其次,病理表现也随病程的长短而不同。早期形成胶样病灶,炎症反应轻微,中性粒细胞很少,只有少数淋巴细胞和组织细胞浸润,新鲜活动的病灶中可见大量隐球菌。之后逐渐发展形成肉芽肿,病灶内可形成坏死,如经支气管排出即形成小空洞;晚期有纤维组织增生,其间有大量巨噬细胞、异物巨细胞和淋巴细胞,其中多数细胞胞质内都可有隐球菌,以后病灶由纤维组织包围或形成纤维瘢痕。

中枢神经系统隐球菌病主要表现为脑膜炎,后期肉芽肿性病灶可发生在脑膜、脑实质和脊髓。

胸部影像学

影像学文献上描述了有影像特点的肺部真菌病几乎只有曲霉菌病,而肺隐球菌病虽然已经有很多的研究和报道,但至今为止尚无特征性的影像学表现得到大家认可。由于肺隐球菌病的上述发生机制及不同的病理表现,其影像学表现具有多样性,一些表现可能有较好的提示意义,确诊依赖于病理学检查或病原体检出。
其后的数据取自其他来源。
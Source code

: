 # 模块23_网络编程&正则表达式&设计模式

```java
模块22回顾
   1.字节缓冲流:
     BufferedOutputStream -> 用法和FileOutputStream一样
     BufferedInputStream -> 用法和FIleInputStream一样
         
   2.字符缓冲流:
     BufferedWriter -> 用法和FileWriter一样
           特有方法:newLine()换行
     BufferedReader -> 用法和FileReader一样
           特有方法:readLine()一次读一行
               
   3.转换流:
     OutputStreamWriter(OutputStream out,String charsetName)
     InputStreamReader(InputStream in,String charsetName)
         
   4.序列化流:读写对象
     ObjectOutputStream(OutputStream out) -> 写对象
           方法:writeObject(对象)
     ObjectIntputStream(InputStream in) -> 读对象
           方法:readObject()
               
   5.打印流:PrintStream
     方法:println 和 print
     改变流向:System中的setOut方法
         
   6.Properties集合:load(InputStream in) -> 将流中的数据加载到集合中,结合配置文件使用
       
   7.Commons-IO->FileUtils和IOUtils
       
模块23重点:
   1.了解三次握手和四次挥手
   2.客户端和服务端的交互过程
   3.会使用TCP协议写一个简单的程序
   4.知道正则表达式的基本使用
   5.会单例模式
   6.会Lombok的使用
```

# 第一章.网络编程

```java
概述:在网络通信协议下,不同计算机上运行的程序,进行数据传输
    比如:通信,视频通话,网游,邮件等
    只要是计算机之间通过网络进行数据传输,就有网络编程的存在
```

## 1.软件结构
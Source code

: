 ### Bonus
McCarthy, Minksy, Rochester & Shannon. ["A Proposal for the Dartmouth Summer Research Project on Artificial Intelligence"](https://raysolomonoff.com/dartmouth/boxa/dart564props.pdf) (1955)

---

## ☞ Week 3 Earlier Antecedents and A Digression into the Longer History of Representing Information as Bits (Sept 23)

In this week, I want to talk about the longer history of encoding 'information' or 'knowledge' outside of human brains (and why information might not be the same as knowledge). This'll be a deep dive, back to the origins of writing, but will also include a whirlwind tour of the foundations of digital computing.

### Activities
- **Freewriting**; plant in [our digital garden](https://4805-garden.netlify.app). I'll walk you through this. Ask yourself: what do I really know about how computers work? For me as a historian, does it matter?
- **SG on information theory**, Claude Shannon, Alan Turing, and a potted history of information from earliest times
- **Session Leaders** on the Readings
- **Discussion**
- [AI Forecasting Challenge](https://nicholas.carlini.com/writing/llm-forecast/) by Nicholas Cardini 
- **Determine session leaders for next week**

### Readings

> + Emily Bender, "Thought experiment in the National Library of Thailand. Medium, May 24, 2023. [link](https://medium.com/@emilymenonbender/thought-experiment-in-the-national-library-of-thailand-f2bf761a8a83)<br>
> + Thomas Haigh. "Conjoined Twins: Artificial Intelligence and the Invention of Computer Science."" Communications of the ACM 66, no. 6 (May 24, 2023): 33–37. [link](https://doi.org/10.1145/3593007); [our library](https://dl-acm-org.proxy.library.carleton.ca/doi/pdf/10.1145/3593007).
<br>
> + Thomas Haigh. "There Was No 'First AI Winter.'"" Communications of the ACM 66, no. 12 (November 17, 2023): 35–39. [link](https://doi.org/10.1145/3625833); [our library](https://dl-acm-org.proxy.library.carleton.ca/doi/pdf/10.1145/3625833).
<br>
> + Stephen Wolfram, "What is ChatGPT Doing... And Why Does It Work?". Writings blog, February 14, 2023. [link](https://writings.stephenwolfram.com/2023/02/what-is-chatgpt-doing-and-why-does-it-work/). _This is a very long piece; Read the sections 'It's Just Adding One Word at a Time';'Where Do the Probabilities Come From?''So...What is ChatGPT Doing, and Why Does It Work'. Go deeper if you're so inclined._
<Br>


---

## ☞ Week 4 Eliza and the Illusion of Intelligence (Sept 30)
国内外对于肺隐球菌病的CT或X线表现的描述有同有异,文献检索得到的英文文献(表1)主要篇幅在描述肺隐球菌病的“肺结节-肿块”表现:界限较清楚,以多发为主,肺外周或胸膜下区分布为主,并认为这种肺周边的多发结节灶有助于提示诊断。此外,也报道了其他次要的影像表现:实变灶如大片实变、小片状影、磨玻璃密度灶(GGO)等;病变可以发生空洞,可以伴有支气管充气征,偶尔出现结节周围的晕征,少数有胸腔积液和(或)纵隔肺门淋巴结肿大。中文文献(表2)描述的影像表现要复杂些,并罗列了少则2种、多至6种影像学表现:单发结节肿块,多发结节肿块,单发斑片,多发或广泛斑片,单发空洞,弥漫混合,等;除了肺结节-肿块的表现是主要的影像学表现外,也较多提示了实变灶的重要性及其表现多样性。2009年于洪志等[4]的研究资料显示肺隐球菌病影像表现呈多样性,其中肿块影或结节影最常见(58.18%),可为孤立性或多发性,易误诊为肺癌;其次(31.17%)为斑片状浸润影,易误诊为肺炎或肺结核;少数(9.15%)为弥漫性粟粒影,易误诊为粟粒性肺结核;并显示病灶分布右肺多于左肺、下叶多于上叶。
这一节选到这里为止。